[RFC PATCH v2 1/5] ARM: mm: implement LoUIS API for cache maintenance ops
Nicolas Pitre
nicolas.pitre at linaro.org
Tue Sep 18 14:12:52 EDT 2012
On Tue, 18 Sep 2012, Lorenzo Pieralisi wrote:
> ARM v7 architecture introduced the concept of cache levels and related
> control registers. New processors like A7 and A15 embed an L2 unified cache
> controller that becomes part of the cache level hierarchy.

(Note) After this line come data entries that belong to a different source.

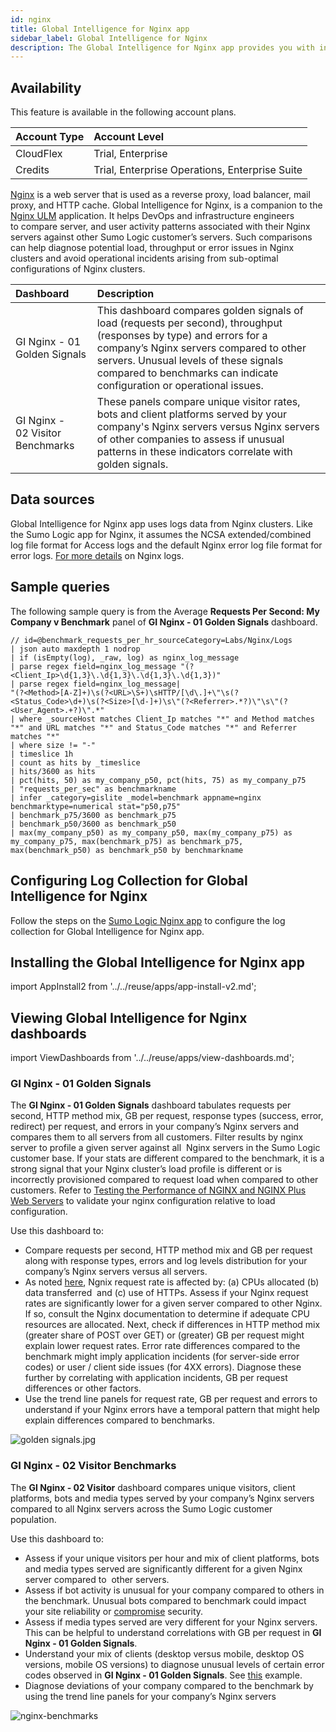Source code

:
 ```yaml
---
id: nginx
title: Global Intelligence for Nginx app
sidebar_label: Global Intelligence for Nginx
description: The Global Intelligence for Nginx app provides you with information regarding Golden Signals and Visitor Benchmarks for your company's Nginx servers, and compares them to all servers from all customers.
---
```


## Availability

This feature is available in the following account plans.

| Account Type | Account Level                                  |
|:--------------|:------------------------------------------------|
| CloudFlex    | Trial, Enterprise                              |
| Credits      | Trial, Enterprise Operations, Enterprise Suite |

[Nginx](https://www.nginx.com/) is a web server that is used as a reverse proxy, load balancer, mail proxy, and HTTP cache. Global Intelligence for Nginx, is a companion to the [Nginx ULM](/docs/integrations/web-servers/nginx-legacy)
application. It helps DevOps and infrastructure engineers to compare server, and user activity patterns associated with their Nginx servers against other Sumo Logic customer’s servers. Such comparisons can help diagnose potential load, throughput or error issues in Nginx clusters and avoid operational incidents arising from sub-optimal configurations of Nginx clusters. 

| Dashboard | Description|
|:--|:--|
| GI Nginx - 01 Golden Signals | This dashboard compares golden signals of load (requests per second), throughput (responses by type) and errors for a company’s Nginx servers compared to other servers. Unusual levels of these signals compared to benchmarks can indicate configuration or operational issues. |
| GI Nginx - 02 Visitor Benchmarks | These panels compare unique visitor rates, bots and client platforms served by your company's Nginx servers versus Nginx servers of other companies to assess if unusual patterns in these indicators correlate with golden signals.  |

## Data sources 

Global Intelligence for Nginx app uses logs data from Nginx clusters. Like the Sumo Logic app for Nginx, it assumes the NCSA extended/combined log file format for Access logs and the default Nginx error log file format for error logs. [For more details](http://nginx.org/en/docs/http/ngx_http_log_module.html) on Nginx logs. 

## Sample queries 

The following sample query is from the Average **Requests Per Second: My Company v Benchmark** panel of **GI Nginx - 01 Golden Signals** dashboard.

```
// id=@benchmark_requests_per_hr_sourceCategory=Labs/Nginx/Logs
| json auto maxdepth 1 nodrop
| if (isEmpty(log), _raw, log) as nginx_log_message
| parse regex field=nginx_log_message "(?<Client_Ip>\d{1,3}\.\d{1,3}\.\d{1,3}\.\d{1,3})"
| parse regex field=nginx_log_message|
"(?<Method>[A-Z]+)\s(?<URL>\S+)\sHTTP/[\d\.]+\"\s(?<Status_Code>\d+)\s(?<Size>[\d-]+)\s\"(?<Referrer>.*?)\"\s\"(?<User_Agent>.+?)\".*"
| where _sourceHost matches Client_Ip matches "*" and Method matches "*" and URL matches "*" and Status_Code matches "*" and Referrer matches "*"
| where size != "-"
| timeslice 1h
| count as hits by _timeslice
| hits/3600 as hits
| pct(hits, 50) as my_company_p50, pct(hits, 75) as my_company_p75
| "requests_per_sec" as benchmarkname
| infer _category=gislite _model=benchmark appname=nginx benchmarktype=numerical stat="p50,p75"
| benchmark_p75/3600 as benchmark_p75
| benchmark_p50/3600 as benchmark_p50
| max(my_company_p50) as my_company_p50, max(my_company_p75) as my_company_p75, max(benchmark_p75) as benchmark_p75, max(benchmark_p50) as benchmark_p50 by benchmarkname
```


## Configuring Log Collection for Global Intelligence for Nginx

Follow the steps on the [Sumo Logic Nginx app](/docs/integrations/web-servers/nginx-legacy) to configure the log collection for Global Intelligence for Nginx app.

## Installing the Global Intelligence for Nginx app

import AppInstall2 from '../../reuse/apps/app-install-v2.md';

<AppInstall2/>

## Viewing Global Intelligence for Nginx dashboards​

import ViewDashboards from '../../reuse/apps/view-dashboards.md';

<ViewDashboards/>

### GI Nginx - 01 Golden Signals

The **GI Nginx - 01 Golden Signals** dashboard tabulates requests per second, HTTP method mix, GB per request, response types (success, error, redirect) per request, and errors in your company’s Nginx servers and compares them to all servers from all customers. Filter results by nginx server to profile a given server against all  Nginx servers in the Sumo Logic customer base. If your stats are different compared to the benchmark, it is a strong signal that your Nginx cluster’s load profile is different or is incorrectly provisioned compared to request load when compared to other customers. Refer to [Testing the Performance of NGINX and NGINX Plus Web Servers](https://www.nginx.com/blog/testing-the-performance-of-nginx-and-nginx-plus-web-servers/) to validate your nginx configuration relative to load configuration.

Use this dashboard to:

* Compare requests per second, HTTP method mix and GB per request along with response types, errors and log levels distribution for your company’s Nginx servers versus all servers.
* As noted [here](https://www.nginx.com/blog/testing-the-performance-of-nginx-and-nginx-plus-web-servers), Ngnix request rate is affected by: (a) CPUs allocated (b) data transferred  and (c) use of HTTPs. Assess if your Nginx request rates are significantly lower for a given server compared to other Nginx. If so, consult the Nginx documentation to determine if adequate CPU resources are allocated. Next, check if differences in HTTP method mix (greater share of POST over GET) or (greater) GB per request might explain lower request rates. Error rate differences compared to the benchmark might imply application incidents (for server-side error codes) or user / client side issues (for 4XX errors). Diagnose these further by correlating with application incidents, GB per request differences or other factors. 
* Use the trend line panels for request rate, GB per request and errors to understand if your Nginx errors have a temporal pattern that might help explain differences compared to benchmarks. 

![golden signals.jpg](/img/global-intelligence/nginx-golden-signals.jpeg)

### GI Nginx - 02 Visitor Benchmarks

The **GI Nginx - 02 Visitor** dashboard compares unique visitors, client platforms, bots and media types served by your company’s Nginx servers compared to all Nginx servers across the Sumo Logic customer population.  

Use this dashboard to:

* Assess if your unique visitors per hour and mix of client platforms, bots and media types served are significantly different for a given Nginx server compared to  other servers. 
* Assess if bot activity is unusual for your company compared to others in the benchmark. Unusual bots compared to benchmark could impact your site reliability or [compromise](https://nocinit.com/blog/bad-bots-blocking-apache-nginx-csf-tutorial/) security.
* Assess if media types served are very different for your Nginx servers. This can be helpful to understand correlations with GB per request in **GI Nginx - 01 Golden Signals**.
* Understand your mix of clients (desktop versus mobile, desktop OS versions, mobile OS versions) to diagnose unusual levels of certain error codes observed in **GI Nginx - 01 Golden Signals**. See [this](https://stackoverflow.com/questions/27828200/why-does-nginx-give-a-502-error-only-for-mobile-devices) example.
* Diagnose deviations of your company compared to the benchmark by using the trend line panels for your company’s Nginx servers

![nginx-benchmarks](/img/global-intelligence/nginx-benchmarks.jpeg)
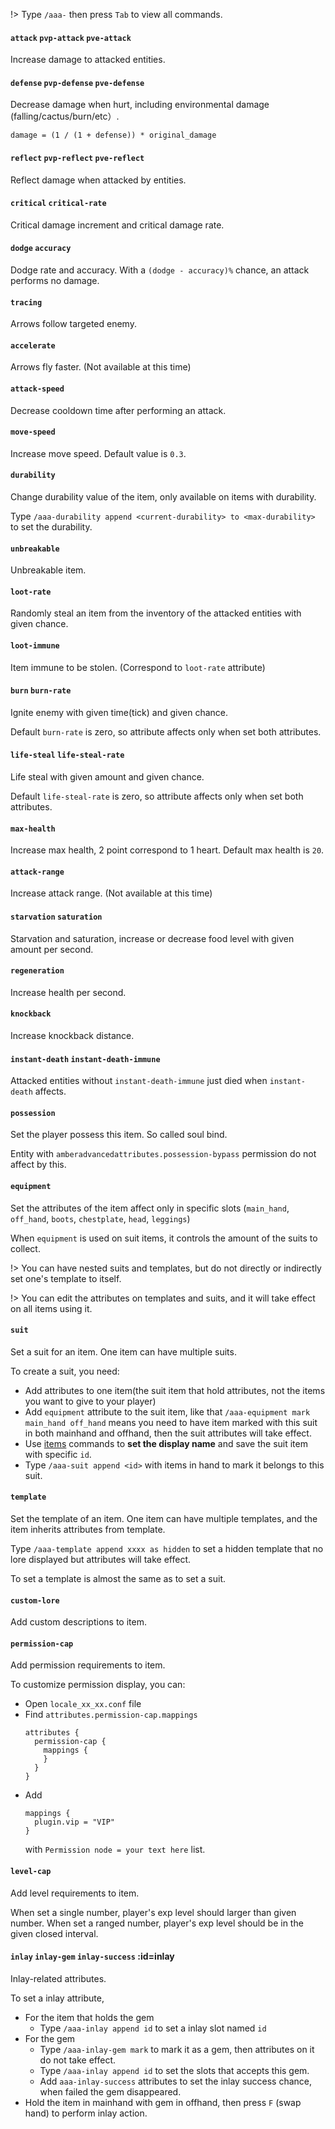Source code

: 
!> Type `/aaa-` then press `Tab` to view all commands.

#### `attack` `pvp-attack` `pve-attack`

Increase damage to attacked entities.

#### `defense` `pvp-defense` `pve-defense`

Decrease damage when hurt, including environmental damage (falling/cactus/burn/etc）.

`damage = (1 / (1 + defense)) * original_damage`

#### `reflect` `pvp-reflect` `pve-reflect`

Reflect damage when attacked by entities.

#### `critical` `critical-rate`

Critical damage increment and critical damage rate.

#### `dodge` `accuracy`

Dodge rate and accuracy. With a `(dodge - accuracy)%` chance, an attack performs no damage.

#### `tracing`

Arrows follow targeted enemy.

#### `accelerate`

Arrows fly faster. (Not available at this time)

#### `attack-speed`

Decrease cooldown time after performing an attack.

#### `move-speed`

Increase move speed. Default value is `0.3`.

#### `durability`

Change durability value of the item, only available on items with durability.

Type `/aaa-durability append <current-durability> to <max-durability>` to set the durability.

#### `unbreakable`

Unbreakable item.

#### `loot-rate`

Randomly steal an item from the inventory of the attacked entities with given chance.

#### `loot-immune`

Item immune to be stolen. (Correspond to `loot-rate` attribute)

#### `burn` `burn-rate`

Ignite enemy with given time(tick) and given chance.

Default `burn-rate` is zero, so attribute affects only when set both attributes.

#### `life-steal` `life-steal-rate`

Life steal with given amount and given chance.

Default `life-steal-rate` is zero, so attribute affects only when set both attributes.

#### `max-health`

Increase max health, 2 point correspond to 1 heart. Default max health is `20`.

#### `attack-range`

Increase attack range. (Not available at this time)

#### `starvation` `saturation`

Starvation and saturation, increase or decrease food level with given amount per second.

#### `regeneration`

Increase health per second.

#### `knockback`

Increase knockback distance.

#### `instant-death` `instant-death-immune`

Attacked entities without `instant-death-immune` just died when `instant-death` affects.

#### `possession`

Set the player possess this item. So called soul bind.

Entity with `amberadvancedattributes.possession-bypass` permission do not affect by this.

#### `equipment`

Set the attributes of the item affect only in specific slots (`main_hand`, `off_hand`, `boots`, `chestplate`, `head`, `leggings`)

When `equipment` is used on suit items, it controls the amount of the suits to collect.

!> You can have nested suits and templates, but do not directly or indirectly set one's template to itself.

!> You can edit the attributes on templates and suits, and it will take effect on all items using it.

#### `suit`

Set a suit for an item. One item can have multiple suits.

To create a suit, you need:
* Add attributes to one item(the suit item that hold attributes, not the items you want to give to your player)
* Add `equipment` attribute to the suit item, like that `/aaa-equipment mark main_hand off_hand` means you need to have item marked with this suit in both mainhand and offhand,
    then the suit attributes will take effect.
* Use [items](/en-us/commands.md#items) commands to **set the display name** and save the suit item with specific `id`.
* Type `/aaa-suit append <id>` with items in hand to mark it belongs to this suit.

#### `template`

Set the template of an item. One item can have multiple templates, and the item inherits attributes from template.

Type `/aaa-template append xxxx as hidden` to set a hidden template that no lore displayed but attributes will take effect.

To set a template is almost the same as to set a suit.

#### `custom-lore`

Add custom descriptions to item.

#### `permission-cap`

Add permission requirements to item.

To customize permission display, you can:

* Open `locale_xx_xx.conf` file
* Find `attributes.permission-cap.mappings`
    ```hocon
    attributes {
      permission-cap {
        mappings {
        }
      }
    }
    ```
* Add
    ```hocon
    mappings {
      plugin.vip = "VIP"
    }
    ```
  with `Permission node = your text here` list.

#### `level-cap`

Add level requirements to item.

When set a single number, player's exp level should larger than given number.
When set a ranged number, player's exp level should be in the given closed interval.

#### `inlay` `inlay-gem` `inlay-success` :id=inlay

Inlay-related attributes.

To set a inlay attribute,

* For the item that holds the gem
    * Type `/aaa-inlay append id` to set a inlay slot named `id`
* For the gem
    * Type `/aaa-inlay-gem mark` to mark it as a gem, then attributes on it do not take effect.
    * Type `/aaa-inlay append id` to set the slots that accepts this gem.
    * Add `aaa-inlay-success` attributes to set the inlay success chance, when failed the gem disappeared.
* Hold the item in mainhand with gem in offhand, then press `F` (swap hand) to perform inlay action.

Some operations in
> the kernel like cpu_suspend and __cpu_disable do not require a flush of the
> entire cache hierarchy to DRAM but just the cache levels belonging to the
> Level of Unification Inner Shareable (LoUIS), which in most of ARM v7 systems
> correspond to L1.
>
> The current cache flushing API used in cpu_suspend and __cpu_disable,
> flush_cache_all(), ends up flushing the whole cache hierarchy since for
> v7 it cleans and invalidates all cache levels up to Level of Coherency
> (LoC) which cripples system performance when used in hot paths like hotplug
> and cpuidle.
>
> Therefore a new kernel cache maintenance API must be added to cope with
> latest ARM system requirements.
>
> This patch adds flush_cache_louis() to the ARM kernel cache maintenance API.
>
> This function cleans and invalidates all data cache levels up to the
> Level of Unification Inner Shareable (LoUIS) and invalidates the instruction
> cache for processors that support it (> v7).
>
> This patch also creates an alias of the cache LoUIS function to flush_kern_all
> for all processor versions prior to v7, so that the current cache flushing
> behaviour is unchanged for those processors.
>
> v7 cache maintenance code implements a cache LoUIS function that cleans and
> invalidates the D-cache up to LoUIS and invalidates the I-cache, according
> to the new API.
>
> Reviewed-by: Santosh Shilimkar <santosh.shilimkar at ti.com>
> Signed-off-by: Lorenzo Pieralisi <lorenzo.pieralisi at arm.com>
Reviewed-by: Nicolas Pitre <nico at linaro.org>
> ---
> arch/arm/include/asm/cacheflush.h | 15 +++++++++++++++
> arch/arm/include/asm/glue-cache.h | 1 +
> arch/arm/mm/cache-fa.S | 3 +++
> arch/arm/mm/cache-v3.S | 3 +++
> arch/arm/mm/cache-v4.S | 3 +++
> arch/arm/mm/cache-v4wb.S | 3 +++
> arch/arm/mm/cache-v4wt.S | 3 +++
> arch/arm/mm/cache-v6.S | 3 +++
> arch/arm/mm/cache-v7.S | 36 ++++++++++++++++++++++++++++++++++++
> arch/arm/mm/proc-arm1020.S | 3 +++
> arch/arm/mm/proc-arm1020e.S | 3 +++
> arch/arm/mm/proc-arm1022.S | 3 +++
> arch/arm/mm/proc-arm1026.S | 3 +++
> arch/arm/mm/proc-arm920.S | 3 +++
> arch/arm/mm/proc-arm922.S | 3 +++
> arch/arm/mm/proc-arm925.S | 3 +++
> arch/arm/mm/proc-arm926.S | 3 +++
> arch/arm/mm/proc-arm940.S | 3 +++
> arch/arm/mm/proc-arm946.S | 3 +++
> arch/arm/mm/proc-feroceon.S | 3 +++
> arch/arm/mm/proc-macros.S | 1 +
> arch/arm/mm/proc-mohawk.S | 3 +++
> arch/arm/mm/proc-xsc3.S | 3 +++
> arch/arm/mm/proc-xscale.S | 3 +++
> 24 files changed, 113 insertions(+)
>
> diff --git a/arch/arm/include/asm/cacheflush.h b/arch/arm/include/asm/cacheflush.h
> index c6e2ed9..4e8217b 100644
> --- a/arch/arm/include/asm/cacheflush.h
> +++ b/arch/arm/include/asm/cacheflush.h
> @@ -50,6 +50,13 @@
> *
> * Unconditionally clean and invalidate the entire cache.
> *
> + * flush_kern_louis()
> + *
> + * Flush data cache levels up to the level of unification
> + * inner shareable and invalidate the I-cache.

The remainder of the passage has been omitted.